Minimal polynomial reducible modulo every prime $p$

Question

Suppose $K = \mathbb{Q}(\alpha)$ with $\alpha = a + b\sqrt{D_1}+c\sqrt{D_2}+d\sqrt{D_1D_2}$ with $D_1,D_2 \in \mathbb{Z}$. Prove that the minimal polynomial $m_\alpha(x)$ for $\alpha$ over $\mathbb{Q}$ is irreducible of degree 4 over $\mathbb{Q}$ but is reducible modulo every prime $p$. In particular show that the polynomial $x^4 - 10x^2 +1$ is irreducible in $\mathbb{Z}[x]$ but is reducible modulo every prime. [Use the fact that there are no biquadratic extensions over finite fields.]

So far I have established the following:

$[\mathbb{Q}(\alpha):\mathbb{Q}]=\deg(m_\alpha(x))=4$

$Gal(\mathbb{F}_{p^n}/\mathbb{F}_p)$ is cyclic, hence no biquadratic extension (which is iso to $V_4$) exists over finite fields.

I'm having a problem proving the reducibility mod every prime though. Any hints?

Answer 1

Turns out it's rather simple. As I already observed in the question, $Gal(\mathbb{F}_{p^n}/\mathbb{F}_p)\cong \mathbb{Z}/n\Bbb{Z}$, hence cyclic.

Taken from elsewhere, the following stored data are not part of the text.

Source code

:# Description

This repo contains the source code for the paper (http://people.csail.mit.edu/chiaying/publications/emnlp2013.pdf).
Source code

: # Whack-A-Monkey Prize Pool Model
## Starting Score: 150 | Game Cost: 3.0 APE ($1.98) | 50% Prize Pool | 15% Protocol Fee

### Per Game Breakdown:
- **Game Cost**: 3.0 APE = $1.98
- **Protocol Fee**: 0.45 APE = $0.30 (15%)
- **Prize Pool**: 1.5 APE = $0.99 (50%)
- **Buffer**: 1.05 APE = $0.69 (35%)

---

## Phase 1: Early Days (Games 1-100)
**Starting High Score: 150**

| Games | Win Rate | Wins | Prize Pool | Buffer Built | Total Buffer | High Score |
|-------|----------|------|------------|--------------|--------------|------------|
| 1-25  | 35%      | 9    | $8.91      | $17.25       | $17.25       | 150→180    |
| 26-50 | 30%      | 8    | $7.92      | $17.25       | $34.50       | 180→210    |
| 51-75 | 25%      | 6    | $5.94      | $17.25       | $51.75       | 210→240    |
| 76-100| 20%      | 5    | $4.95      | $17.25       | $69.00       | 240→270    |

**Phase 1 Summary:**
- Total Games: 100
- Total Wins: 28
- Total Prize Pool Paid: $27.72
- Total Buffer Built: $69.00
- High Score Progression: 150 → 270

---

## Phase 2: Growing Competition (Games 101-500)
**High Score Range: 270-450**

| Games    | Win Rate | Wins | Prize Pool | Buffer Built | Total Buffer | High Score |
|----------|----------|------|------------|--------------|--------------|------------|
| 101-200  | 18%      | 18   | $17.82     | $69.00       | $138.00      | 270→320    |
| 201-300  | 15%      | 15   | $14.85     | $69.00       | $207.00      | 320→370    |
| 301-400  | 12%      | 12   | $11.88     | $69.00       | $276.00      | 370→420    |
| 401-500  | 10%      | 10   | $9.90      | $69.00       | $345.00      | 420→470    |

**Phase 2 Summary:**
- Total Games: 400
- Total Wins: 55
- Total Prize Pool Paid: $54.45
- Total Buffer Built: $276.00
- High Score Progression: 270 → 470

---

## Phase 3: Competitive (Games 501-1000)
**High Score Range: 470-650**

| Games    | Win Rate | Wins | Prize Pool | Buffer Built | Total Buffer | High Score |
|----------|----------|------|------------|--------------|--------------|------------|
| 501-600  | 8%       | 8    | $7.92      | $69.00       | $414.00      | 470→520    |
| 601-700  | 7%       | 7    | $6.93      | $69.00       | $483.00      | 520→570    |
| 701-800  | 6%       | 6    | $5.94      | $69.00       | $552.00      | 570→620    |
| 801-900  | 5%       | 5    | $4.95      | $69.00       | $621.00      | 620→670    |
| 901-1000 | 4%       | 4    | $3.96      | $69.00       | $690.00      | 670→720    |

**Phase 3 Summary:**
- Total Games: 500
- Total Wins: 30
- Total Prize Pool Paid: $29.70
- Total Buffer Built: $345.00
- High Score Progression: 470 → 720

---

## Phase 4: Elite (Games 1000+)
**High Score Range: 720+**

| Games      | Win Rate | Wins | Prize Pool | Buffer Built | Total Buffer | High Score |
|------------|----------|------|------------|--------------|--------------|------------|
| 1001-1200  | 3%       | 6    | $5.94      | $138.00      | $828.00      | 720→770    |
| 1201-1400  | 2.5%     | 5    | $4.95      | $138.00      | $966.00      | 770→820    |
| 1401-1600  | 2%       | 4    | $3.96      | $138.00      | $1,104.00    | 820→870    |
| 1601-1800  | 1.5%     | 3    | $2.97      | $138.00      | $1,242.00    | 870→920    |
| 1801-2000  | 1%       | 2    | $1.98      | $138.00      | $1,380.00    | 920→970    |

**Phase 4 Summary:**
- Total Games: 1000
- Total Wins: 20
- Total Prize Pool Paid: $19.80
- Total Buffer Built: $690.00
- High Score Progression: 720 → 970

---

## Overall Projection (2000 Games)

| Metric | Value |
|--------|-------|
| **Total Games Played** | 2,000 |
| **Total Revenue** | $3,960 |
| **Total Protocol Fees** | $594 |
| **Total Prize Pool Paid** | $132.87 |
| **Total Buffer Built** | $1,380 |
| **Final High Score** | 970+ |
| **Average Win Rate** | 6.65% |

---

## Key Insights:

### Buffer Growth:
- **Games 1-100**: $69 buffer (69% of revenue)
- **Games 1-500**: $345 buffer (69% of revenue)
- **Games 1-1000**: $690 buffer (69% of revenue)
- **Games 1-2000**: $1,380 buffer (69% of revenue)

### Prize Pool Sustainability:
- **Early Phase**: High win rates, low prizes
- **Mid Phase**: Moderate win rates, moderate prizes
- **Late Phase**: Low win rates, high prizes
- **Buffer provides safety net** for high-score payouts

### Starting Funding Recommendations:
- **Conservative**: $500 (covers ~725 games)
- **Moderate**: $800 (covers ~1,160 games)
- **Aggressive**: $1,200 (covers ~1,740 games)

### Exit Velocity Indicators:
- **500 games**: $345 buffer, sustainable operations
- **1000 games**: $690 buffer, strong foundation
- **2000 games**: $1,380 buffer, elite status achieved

If $f(x) $ of degree $n$ is irreducible over $\Bbb{F}_p$, its splitting field over $\Bbb{F}_p$ is $\Bbb{F}_{p^n}$.

$\because$ the splitting field of $m_\alpha(x)$ would be $\Bbb{F}_p(\sqrt{D_1},\sqrt{D_2})$, which has no element of order $p^4$, i.e. which is not cyclic,

$\therefore$ $m_\alpha(x)$ cannot be irreducible.

Answer 2

The field $\mathbf{F}_{q^2}$ contains the square roots of all of the elements of $\mathbf{F}_q$, so the splitting field of $f$ over $\mathbf{F}_q$ is $\mathbf{F}_{q^2}$, a degree 2 extension.

Thus, the factorization of $f$ consists only of linear and quadratic factors -- in particular, no quartic factors -- thus it is not irreducible over $\mathbf{F}_q$.